Un'amara scoperta

20 4 5
                                    


Adriano aveva le sue convinzioni: la vita segue certe regole e le persone non potevano divenire divinità e arrogarsi il diritto di ergersi a giudice e dio.

Durante il recupero del potente manufatto, chiamato "Calice della Benedizione", Francesco Gatti lo aveva ferito a morte e l'Antichista sapeva che la sua vita si sarebbe conclusa in una terra remota della Scozia.

Ma Annalena non voleva lasciarlo andare ed egoisticamente lo aveva condannato a una vita immortale: non poteva morire.

Adriano ci aveva provato diverse volte, ma che ingoiasse pasticche o si tagliasse i polsi la vita di prepotenza lo riportava indietro.

Neppure fosse stato Dean o Sam Winchester.

Aveva provato a fingere che l'amore di Annalena lo avesse salvato grazie allo scellerato potere del manufatto, ma più la guardava e più si ricordava del suo egoismo e della condanna che ormai pendeva sopra la sua testa.

Lei sarebbe invecchiata e lui no.

Per quanto un essere umano fosse spaventato dalla morte e che dunque di natura si aggrappasse egoisticamente alla vita, quel giorno di tre anni fa, Adriano Manfredi era pronto a morire.

Ciò non avvenne e lui alla fine si convinse che quella ricerca smaniosa dei tesori non poteva che essere più terribile delle idee distorte degli Anti Collezionisti.

Dalle sue ricerche era emerso che chiunque avesse riunito i Cinque Tesori dell'Occulto, sarebbe stato graziato dell'onniscienza; tuttavia, per quanto fosse un regalo gradito da parte dei talismani, Adriano non era cieco e per ogni cosa che i manufatti di quel tipo davano, chiedevano sempre in cambio un conto troppo alto perché un essere umano potesse ripagarlo.

In realtà si era unito a loro solo perché sapeva che in questo modo avrebbe ferito i sentimenti di Annalena e di per sé era curioso di vedere come i Cinque Tesori dell'Occulto avrebbero minato il genere umano.

Il prezzo che avrebbero chiesto a chiunque li avesse riuniti era l'annichilimento totale del mondo e lui sapeva che non erano le solite storielle di maremoti, tempeste, terremoti o altre calamità naturali; qualcosa sarebbe successo e scosso violentemente il nucleo della Terra. Tutto sarebbe partito da lì.

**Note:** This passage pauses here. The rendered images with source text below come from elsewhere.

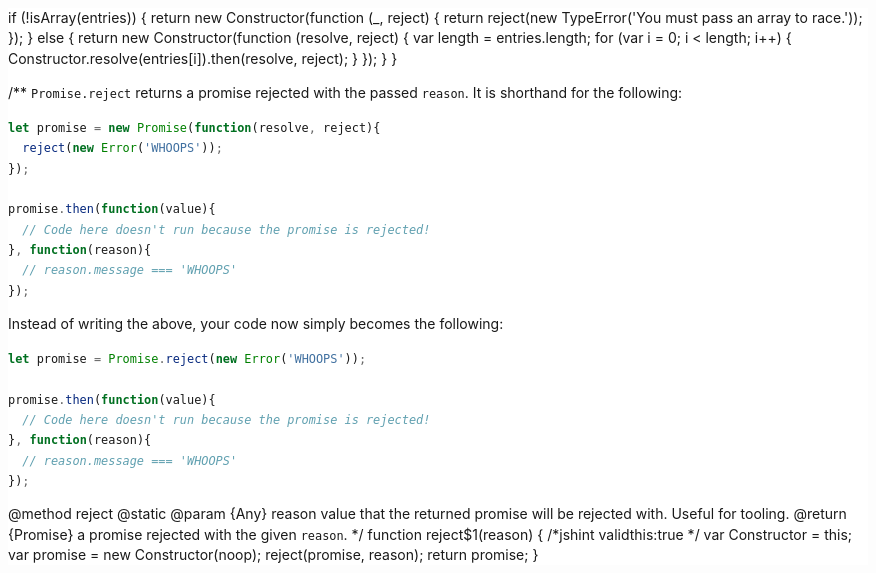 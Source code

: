   if (!isArray(entries)) {
    return new Constructor(function (_, reject) {
      return reject(new TypeError('You must pass an array to race.'));
    });
  } else {
    return new Constructor(function (resolve, reject) {
      var length = entries.length;
      for (var i = 0; i < length; i++) {
        Constructor.resolve(entries[i]).then(resolve, reject);
      }
    });
  }
}

/**
  `Promise.reject` returns a promise rejected with the passed `reason`.
  It is shorthand for the following:

  ```javascript
  let promise = new Promise(function(resolve, reject){
    reject(new Error('WHOOPS'));
  });

  promise.then(function(value){
    // Code here doesn't run because the promise is rejected!
  }, function(reason){
    // reason.message === 'WHOOPS'
  });
  ```

  Instead of writing the above, your code now simply becomes the following:

  ```javascript
  let promise = Promise.reject(new Error('WHOOPS'));

  promise.then(function(value){
    // Code here doesn't run because the promise is rejected!
  }, function(reason){
    // reason.message === 'WHOOPS'
  });
  ```

  @method reject
  @static
  @param {Any} reason value that the returned promise will be rejected with.
  Useful for tooling.
  @return {Promise} a promise rejected with the given `reason`.
*/
function reject$1(reason) {
  /*jshint validthis:true */
  var Constructor = this;
  var promise = new Constructor(noop);
  reject(promise, reason);
  return promise;
}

«Avete ancora un'ora prima che la cena sia pronta. Potete dare un'occhiata in giro se volete.» dichiarò poco dopo Sumi mentre usciva dal soggiorno dell'edificio in cui viveva Jimin.

I ragazzi la ringraziarono e ne approfittarono per riposare un po'; il leggero brusio aiutò l'erede di Park Daeshim a seguire Yoongi fuori nel giardino, ignorando i molti sguardi di intesa dei Collezionisti.

La leggera brezza dell'imbrunire scosse i capelli dei due ragazzi.

«Dunque è per questa ragione che te ne sei andato senza dire nulla?» domandò con voce stanca il Collezionista.

L'Antichista si raccolse in un silenzio contemplativo: davanti a sé c'era la stessa persona che non riusciva a lasciare andare.

Yoongi era sempre meraviglioso e non solo esteticamente. Tuttavia, Jimin aveva anche potuto osservare come il Collezionista riuscisse a convivere con quelle serie cicatrici che lui stesso gli aveva procurato andandosene senza dire una parola.

Sebbene Yoongi soffrisse ancora, faceva di tutto per non mostrarlo o comunque di non pensarci.

«Sono un Antichista e l'erede della collezione di Park Daeshim: non potevo permettere agli Anti Collezionisti di farti del male e me ne sono andato.» fece Jimin abbassando lo sguardo. «Mi vergogno e mi pento ogni giorno della decisione che ho preso. Non credi che io sia stato punito abbastanza? Vederti così distante e arrabbiato è qualcosa che mi fa male.»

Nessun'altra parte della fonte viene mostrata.